Philip Seymour Hoffman will return for extended cameos in the last two Hunger Games films, but his lead turn in Anton Corbijn's take on a 2008 John Le Carré novel stands as his final significant performance. It is a poignant pleasure to relate that he leaves us at the top of his game.
Of course, Hoffman has always been a master at playing flattened, disappointed anemones who know more than the sleek fish circling above. Le Carré's novels abound with such creatures. Günther Bachmann, a German intelligence operative, is a good bit younger than George Smiley in the Karla trilogy, but he has the same fastidious bent and the same desire to do the best in impossible circumstances.
The world Bachmann inhabits is even more morally ambiguous than that of the Cold War. Operating in Hamburg, the city that germinated the 9/11 plot, he has responsibility for monitoring the various refugees from Middle-Eastern conflicts who arrive – hopefully, innocently or menacingly – into that hub.
Awful balancing acts must be embarked upon. On the one hand, Bachmann has to entertain the possibility of another terrorist atrocity. On the other, he has to restrain overly enthusiastic Americans eager to impose rendition on every passing foreigner. "Control always said that good intelligence work rests on a kind of gentleness," Smiley observed in Tinker Tailor Soldier Spy. Bachmann must do terrible things, but he manages to live by that dictum.
This is a terrific portrayal of a good man adrift in an environment where it is impossible to act well at all times. Corbijn makes a fully fleshed-out enigma of the fag-smoking, booze-swigging intelligence operative.
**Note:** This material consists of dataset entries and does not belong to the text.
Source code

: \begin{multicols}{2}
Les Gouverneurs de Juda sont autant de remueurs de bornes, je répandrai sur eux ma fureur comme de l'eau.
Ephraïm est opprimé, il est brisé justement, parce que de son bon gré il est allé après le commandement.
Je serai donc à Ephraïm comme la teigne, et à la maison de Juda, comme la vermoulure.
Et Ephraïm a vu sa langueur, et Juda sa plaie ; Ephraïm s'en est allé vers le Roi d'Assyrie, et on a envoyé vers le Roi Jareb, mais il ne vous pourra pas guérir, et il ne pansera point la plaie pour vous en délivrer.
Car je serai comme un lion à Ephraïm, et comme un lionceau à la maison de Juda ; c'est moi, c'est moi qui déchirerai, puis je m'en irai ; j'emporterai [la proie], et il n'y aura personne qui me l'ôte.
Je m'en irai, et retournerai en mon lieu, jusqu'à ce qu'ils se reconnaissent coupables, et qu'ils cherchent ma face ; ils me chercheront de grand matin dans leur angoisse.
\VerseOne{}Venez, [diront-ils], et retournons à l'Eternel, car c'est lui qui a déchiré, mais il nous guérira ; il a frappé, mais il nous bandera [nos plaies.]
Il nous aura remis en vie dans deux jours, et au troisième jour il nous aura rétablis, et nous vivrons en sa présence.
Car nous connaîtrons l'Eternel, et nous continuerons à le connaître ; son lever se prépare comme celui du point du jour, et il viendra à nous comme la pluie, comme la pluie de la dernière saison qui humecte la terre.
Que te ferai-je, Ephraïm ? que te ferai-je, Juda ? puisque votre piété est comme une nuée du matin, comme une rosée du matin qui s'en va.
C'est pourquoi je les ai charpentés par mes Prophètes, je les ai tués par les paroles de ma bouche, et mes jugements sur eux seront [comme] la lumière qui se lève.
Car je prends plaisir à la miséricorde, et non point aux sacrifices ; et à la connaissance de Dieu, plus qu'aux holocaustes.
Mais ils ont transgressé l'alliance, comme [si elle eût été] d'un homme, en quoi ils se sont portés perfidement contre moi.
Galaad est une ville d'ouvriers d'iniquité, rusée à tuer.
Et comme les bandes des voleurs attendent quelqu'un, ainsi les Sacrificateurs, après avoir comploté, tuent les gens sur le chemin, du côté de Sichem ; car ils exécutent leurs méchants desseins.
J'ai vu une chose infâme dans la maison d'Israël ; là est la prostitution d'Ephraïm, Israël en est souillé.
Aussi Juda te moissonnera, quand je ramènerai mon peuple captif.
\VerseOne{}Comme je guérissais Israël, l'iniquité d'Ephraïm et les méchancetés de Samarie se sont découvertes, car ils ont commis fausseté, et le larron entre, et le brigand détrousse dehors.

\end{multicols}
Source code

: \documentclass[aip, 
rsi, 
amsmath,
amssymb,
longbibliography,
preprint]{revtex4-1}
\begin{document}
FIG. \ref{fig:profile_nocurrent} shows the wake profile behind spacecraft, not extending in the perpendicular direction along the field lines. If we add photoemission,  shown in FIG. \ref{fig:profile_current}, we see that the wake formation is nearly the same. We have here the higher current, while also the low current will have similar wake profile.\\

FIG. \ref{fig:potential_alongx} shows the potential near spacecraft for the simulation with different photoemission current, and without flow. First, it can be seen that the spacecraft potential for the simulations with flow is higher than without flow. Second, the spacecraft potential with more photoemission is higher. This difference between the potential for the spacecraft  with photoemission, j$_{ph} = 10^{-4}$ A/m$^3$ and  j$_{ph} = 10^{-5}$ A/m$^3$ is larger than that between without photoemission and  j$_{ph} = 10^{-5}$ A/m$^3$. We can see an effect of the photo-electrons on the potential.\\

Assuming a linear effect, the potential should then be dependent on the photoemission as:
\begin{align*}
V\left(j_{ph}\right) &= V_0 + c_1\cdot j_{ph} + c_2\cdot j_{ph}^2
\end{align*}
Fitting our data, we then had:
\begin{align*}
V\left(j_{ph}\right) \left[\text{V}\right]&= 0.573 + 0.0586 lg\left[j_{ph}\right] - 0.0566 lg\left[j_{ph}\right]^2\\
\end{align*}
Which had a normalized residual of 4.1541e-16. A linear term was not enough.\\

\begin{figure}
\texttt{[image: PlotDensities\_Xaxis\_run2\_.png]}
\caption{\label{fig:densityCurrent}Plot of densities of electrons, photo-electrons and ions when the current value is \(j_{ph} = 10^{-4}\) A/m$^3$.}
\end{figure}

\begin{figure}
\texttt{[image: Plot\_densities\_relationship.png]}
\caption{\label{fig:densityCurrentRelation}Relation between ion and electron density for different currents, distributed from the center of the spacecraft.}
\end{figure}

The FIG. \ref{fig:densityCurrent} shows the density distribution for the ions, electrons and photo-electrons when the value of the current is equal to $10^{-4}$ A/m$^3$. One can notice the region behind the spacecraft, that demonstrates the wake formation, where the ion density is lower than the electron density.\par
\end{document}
A descendent of Graham Greene’s whiskey priests, Bachmann is devoted to making some small sense of awful chaos.
Unfortunately, as is the case with many of Le Carré's post-Cold War novels, the plot loses some direction as it settles into a dull fug in its middle act. A Most Wanted Man concerns a Chechen refugee (Grigoriy Dobrygin) who arrives in Hamburg with a mission to make contact with a shady banker (Willem Dafoe).
The Chechin’s legal position unsure, he soon connects with a liberal lawyer specialising in immigration (Rachel McAdams). Meanwhile, a CIA agent (Robin Wright) circles, ruthlessly eager to close in on a man who may or may not have jihad on his mind. Much of the plot deals with the labyrinthine processes that define the financing of contemporary terrorism.
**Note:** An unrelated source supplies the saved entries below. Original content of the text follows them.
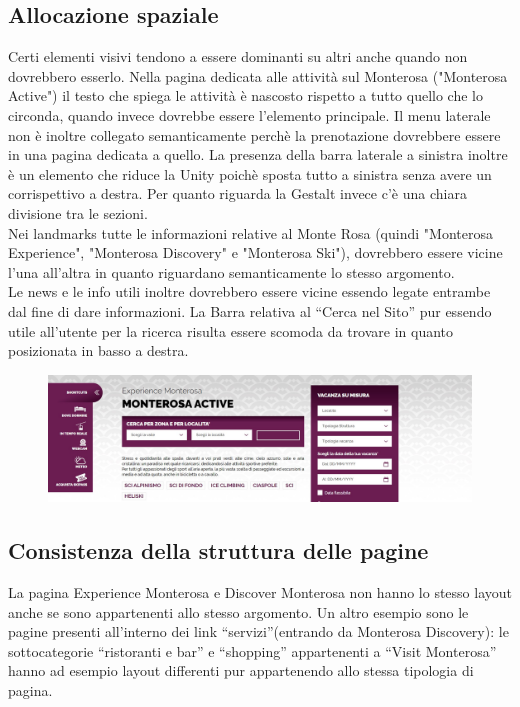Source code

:         \subsection{Allocazione spaziale}
        Certi elementi visivi tendono a essere dominanti su altri anche quando
        non dovrebbero esserlo. Nella pagina dedicata alle attività sul
        Monterosa ("Monterosa Active") il testo che spiega le attività è
        nascosto rispetto a tutto quello che lo circonda, quando invece dovrebbe
        essere l’elemento principale. Il menu laterale non è inoltre collegato
        semanticamente perchè la prenotazione dovrebbere essere in una pagina
        dedicata a quello. La presenza della barra laterale a sinistra inoltre è
        un elemento che riduce la Unity poichè sposta tutto a sinistra senza
        avere un corrispettivo a destra. Per quanto riguarda la Gestalt invece
        c’è una chiara divisione tra le sezioni.\\ 
        Nei landmarks tutte le informazioni relative al Monte Rosa (quindi "Monterosa
        Experience", "Monterosa Discovery" e "Monterosa Ski"), dovrebbero essere vicine 
        l'una all'altra in quanto riguardano semanticamente lo stesso argomento.\\
        Le news e le info utili inoltre dovrebbero essere vicine essendo legate
        entrambe dal fine di dare informazioni. La Barra relativa al “Cerca nel
        Sito” pur essendo utile all'utente per la ricerca risulta essere scomoda
        da trovare in quanto posizionata in basso a destra.
        \begin{figure}[H]
            \centering 
            \includegraphics[scale=0.3]{resources/images/spatialAllocationFinal.jpg}
        \end{figure}
        
        \subsection{Consistenza della struttura delle pagine}
        La pagina Experience Monterosa e Discover Monterosa non hanno lo stesso
        layout anche se sono appartenenti allo stesso argomento. Un altro
        esempio sono le pagine presenti all'interno  dei link “servizi”(entrando
        da Monterosa Discovery): le sottocategorie “ristoranti e bar” e
        “shopping” appartenenti a “Visit Monterosa” hanno ad esempio layout
        differenti pur appartenendo allo stessa tipologia di pagina.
This is one of those troubling films that only really makes sense of itself in the final 10 minutes. Viewers may find themselves frustrated with the characters’ decisions and bemused by the obscurity of the plot. Forward momentum is sometimes in short supply.
Happily, Corbijn, who has shown his taste for icy distance in Control and The American, makes the best use of Hamburg locations since Wim Wenders's The American Friend back in 1977. The sense of endless bustle and obscure corruption is layered on as Benoit Delhomme's camera soaks up the fetid ambience. Readers who remember Corbijn's NME photography in the early 1980s will be delighted to hear a brief snatch of Der Mussolini by Deutsch Amerikanische Freundschaft as we whistle through a seedy bar.
There is, however, little doubt that A Most Wanted Man is Hoffman's film. He doesn't just dominate the picture; he wears it like a scruffy but well-fitted suit. It's an honourable last bow.